Similarly, we could assume that Trump will not deliver all his promises and that he uses populism, just to get elected. In the case of Britain recently, the UKIP led campaigns resulted in the country opting to leave the EU, yet we saw their leadership quitting soon after the result.
If Trump is the "inexperienced demagogue" that his opponents claim him to be, we could be seeing a very short Republican presidency.
Yet provided that he manages to deliver what he campaigns for, then we could have a very protectionist America, with a strong anti-immigrant sentiment that could spill over to Europe and other regions.
His tolerance of Putin could mean trouble for Europe, or on the other hand end the decades old stand off, if the two of them manage to work and smooth their differences. Although it is unclear how this new status will affect our continent.
The NATO alliance may particularly be affected, since Trump clarified that America won't be willing to protect its allies, unless they are prepared to contribute more into the alliance's budget. Then Europe will have no choice but to create its own army, investing more in a single defense mechanism.
Outspoken and not as diplomatic in his speeches or approach, Mr. Trump could introduce us to a new era of international politics, that will certainly influence Europe's too. We might be seeing an empowerment of nationalist, protectionist or even Far-Right parties gaining even more power across Europe, dividing it further.
Another outcome of a potential Trump's victory, is that America could become more isolationist, weakening the West's influence. That could lead to a more multi-polarized world, with new emerging powers filling the gap.
This is not particularly a bad thing, as long as Europe and other Western nations step in to safeguard their interests in the globe. But if they do not, we could be seeing the end of the world as we know it, with a declining Western influence and inevitably civilization.
The only way Europe could keep safe and strong, if Trump sticks to what he promised during his campaign, is to unite further to avoid the bumpy road ahead of Trump's victory; he will definitely shake things up.
A multi-polar world may be a good outcome, that could lead to more equality among its regions. Yet all of us which comprise the Western democracies, will need to learn to live outside America's protective wing, but also shadow.
That can be scary and dangerous as any change. But if Europe manages to cope and steps up its efforts for a greater say and responsibilities in the world stage, then this new reality could become an opportunity for us.

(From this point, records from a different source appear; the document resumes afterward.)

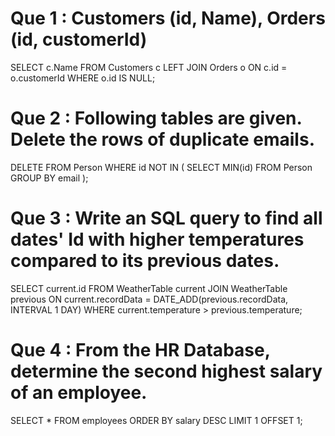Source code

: # Que 1 : Customers (id, Name), Orders (id, customerId) 
SELECT c.Name
FROM Customers c
LEFT JOIN Orders o ON c.id = o.customerId
WHERE o.id IS NULL;

# Que 2 :  Following tables are given. Delete the rows of duplicate emails.

DELETE FROM Person
WHERE id NOT IN (
    	SELECT MIN(id)
    	FROM Person
    	GROUP BY email
);

# Que 3 : Write an SQL query to find all dates' Id with higher temperatures compared to its previous dates.

SELECT current.id
FROM WeatherTable current
JOIN WeatherTable previous ON current.recordData = DATE_ADD(previous.recordData, INTERVAL 1 DAY)
WHERE current.temperature > previous.temperature;

# Que 4 : From the HR Database, determine the second highest salary of an employee.

SELECT *
FROM employees
ORDER BY salary DESC
LIMIT 1 OFFSET 1;








 


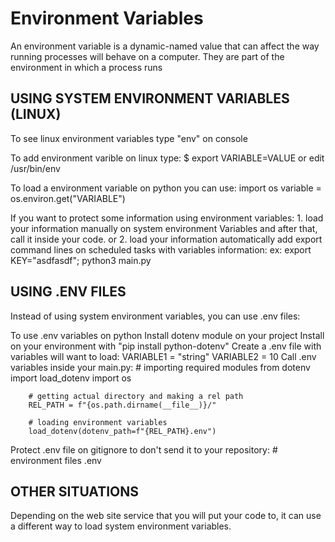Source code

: # Environment Variables
An environment variable is a dynamic-named value that can affect 
the way running processes will behave on a computer. 
They are part of the environment in which a process runs

## USING SYSTEM ENVIRONMENT VARIABLES (LINUX)

To see linux environment variables type "env" on console

To add environment varible on linux type:
    $ export VARIABLE=VALUE
    or edit /usr/bin/env

To load a environment variable on python you can use:
    import os
    variable = os.environ.get("VARIABLE")

If you want to protect some information using environment variables:
    1. load your information manually on system environment Variables
    and after that, call it inside your code.
    or
    2. load your information automatically
        add export command lines on scheduled tasks with variables information:
            ex: export KEY="asdfasdf"; python3 main.py

## USING .ENV FILES

Instead of using system environment variables, you can use .env files:

To use .env variables on python
    Install dotenv module on your project
        Install on your environment with "pip install python-dotenv"
    Create a .env file with variables will want to load:
        VARIABLE1 = "string"
        VARIABLE2 = 10
    Call .env variables inside your main.py:
        # importing required modules
        from dotenv import load_dotenv
        import os
        
        # getting actual directory and making a rel path
        REL_PATH = f"{os.path.dirname(__file__)}/"

        # loading environment variables
        load_dotenv(dotenv_path=f"{REL_PATH}.env")

Protect .env file on gitignore to don't send it to your repository:
    # environment files
    .env

## OTHER SITUATIONS

Depending on the web site service that you will put your code to,
it can use a different way to load system environment variables.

Clinton on the other hand will most likely stick to what are used to from the US, either some times we criticize and complain about it, or not. NATO and the West's military, political, cultural and commercial supremacy will continue, at all costs with the ways already known to us.
She is experienced and she has worked in the US government with different roles for decades now. She might belong to an elite of family political dynasties, that have ruled America and inevitably the world for decades, but she won't rock the boat. Thus, there will be little change of direction in our world.
This sounds less worrying and poses little threat to our way of doing things and what we are used to. The point is, is where we are satisfactory, fair and functioning for all of us enough, to not want to radically alter the status quo? And in the end of the day, it is not up to us decide.